====== INFORMATION GIVEN

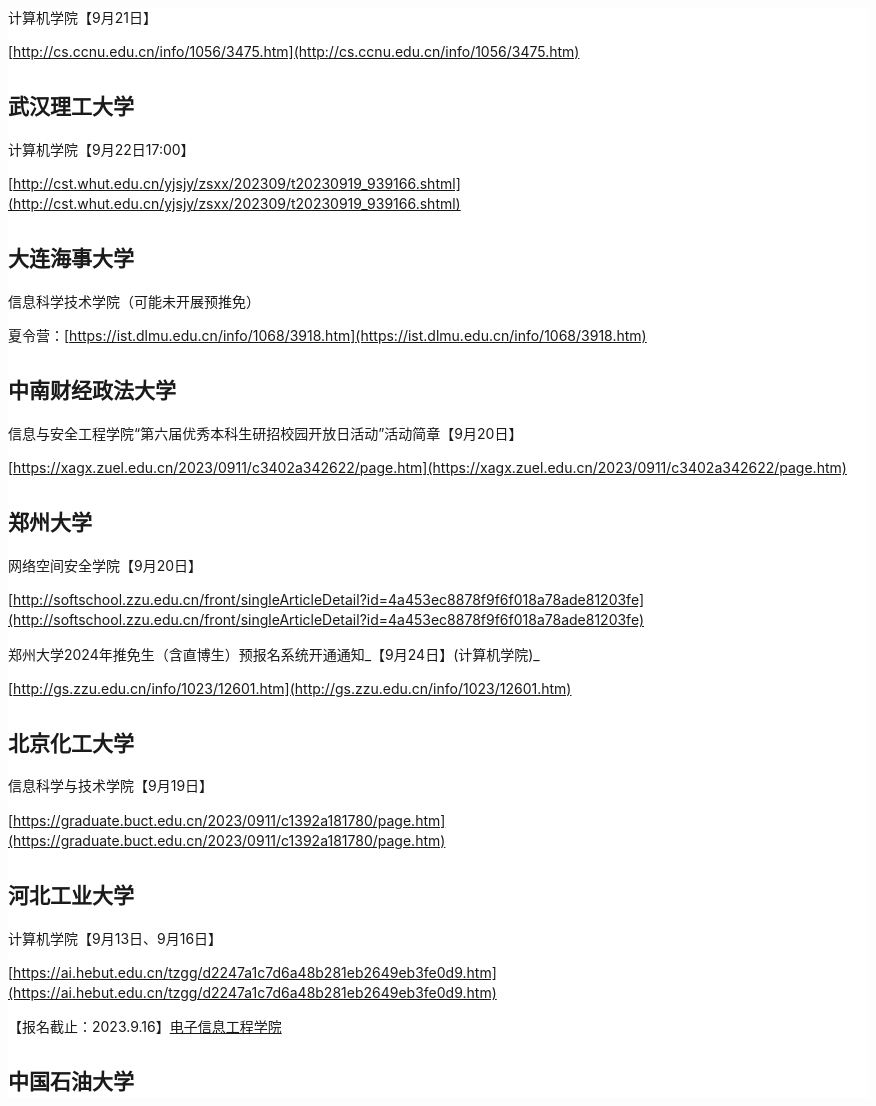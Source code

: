 计算机学院【9月21日】

[http://cs.ccnu.edu.cn/info/1056/3475.htm](http://cs.ccnu.edu.cn/info/1056/3475.htm)

## 武汉理工大学

计算机学院【9月22日17:00】

[http://cst.whut.edu.cn/yjsjy/zsxx/202309/t20230919_939166.shtml](http://cst.whut.edu.cn/yjsjy/zsxx/202309/t20230919_939166.shtml)

## 大连海事大学

信息科学技术学院（可能未开展预推免）

夏令营：[https://ist.dlmu.edu.cn/info/1068/3918.htm](https://ist.dlmu.edu.cn/info/1068/3918.htm)

  

## 中南财经政法大学

信息与安全工程学院“第六届优秀本科生研招校园开放日活动”活动简章【9月20日】

[https://xagx.zuel.edu.cn/2023/0911/c3402a342622/page.htm](https://xagx.zuel.edu.cn/2023/0911/c3402a342622/page.htm)

## 郑州大学

网络空间安全学院【9月20日】

[http://softschool.zzu.edu.cn/front/singleArticleDetail?id=4a453ec8878f9f6f018a78ade81203fe](http://softschool.zzu.edu.cn/front/singleArticleDetail?id=4a453ec8878f9f6f018a78ade81203fe)

郑州大学2024年推免生（含直博生）预报名系统开通通知_【9月24日】(计算机学院)_

[http://gs.zzu.edu.cn/info/1023/12601.htm](http://gs.zzu.edu.cn/info/1023/12601.htm)

## 北京化工大学

信息科学与技术学院【9月19日】

[https://graduate.buct.edu.cn/2023/0911/c1392a181780/page.htm](https://graduate.buct.edu.cn/2023/0911/c1392a181780/page.htm)

## 河北工业大学

计算机学院【9月13日、9月16日】

[https://ai.hebut.edu.cn/tzgg/d2247a1c7d6a48b281eb2649eb3fe0d9.htm](https://ai.hebut.edu.cn/tzgg/d2247a1c7d6a48b281eb2649eb3fe0d9.htm)

【报名截止：2023.9.16】[电子信息工程学院](https://eie.hebut.edu.cn/xwgg/tzgg/131e25baeda6459096eb165709623756.htm#tdsub)

## 中国石油大学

============

What is needed is an exact copy of all the entries above, minus the pictures.

TASK SOLUTION:
Source code

: 计算机学院【9月21日】

[http://cs.ccnu.edu.cn/info/1056/3475.htm](http://cs.ccnu.edu.cn/info/1056/3475.htm)

## 武汉理工大学

计算机学院【9月22日17:00】

[http://cst.whut.edu.cn/yjsjy/zsxx/202309/t20230919_939166.shtml](http://cst.whut.edu.cn/yjsjy/zsxx/202309/t20230919_939166.shtml)

## 大连海事大学

信息科学技术学院（可能未开展预推免）

夏令营：[https://ist.dlmu.edu.cn/info/1068/3918.htm](https://ist.dlmu.edu.cn/info/1068/3918.htm)

  

## 中南财经政法大学

信息与安全工程学院“第六届优秀本科生研招校园开放日活动”活动简章【9月20日】

[https://xagx.zuel.edu.cn/2023/0911/c3402a342622/page.htm](https://xagx.zuel.edu.cn/2023/0911/c3402a342622/page.htm)

## 郑州大学

网络空间安全学院【9月20日】

[http://softschool.zzu.edu.cn/front/singleArticleDetail?id=4a453ec8878f9f6f018a78ade81203fe](http://softschool.zzu.edu.cn/front/singleArticleDetail?id=4a453ec8878f9f6f018a78ade81203fe)

郑州大学2024年推免生（含直博生）预报名系统开通通知_【9月24日】(计算机学院)_

[http://gs.zzu.edu.cn/info/1023/12601.htm](http://gs.zzu.edu.cn/info/1023/12601.htm)

## 北京化工大学

信息科学与技术学院【9月19日】

[https://graduate.buct.edu.cn/2023/0911/c1392a181780/page.htm](https://graduate.buct.edu.cn/2023/0911/c1392a181780/page.htm)

## 河北工业大学

计算机学院【9月13日、9月16日】

[https://ai.hebut.edu.cn/tzgg/d2247a1c7d6a48b281eb2649eb3fe0d9.htm](https://ai.hebut.edu.cn/tzgg/d2247a1c7d6a48b281eb2649eb3fe0d9.htm)

【报名截止：2023.9.16】[电子信息工程学院](https://eie.hebut.edu.cn/xwgg/tzgg/131e25baeda6459096eb165709623756.htm#tdsub)

## 中国石油大学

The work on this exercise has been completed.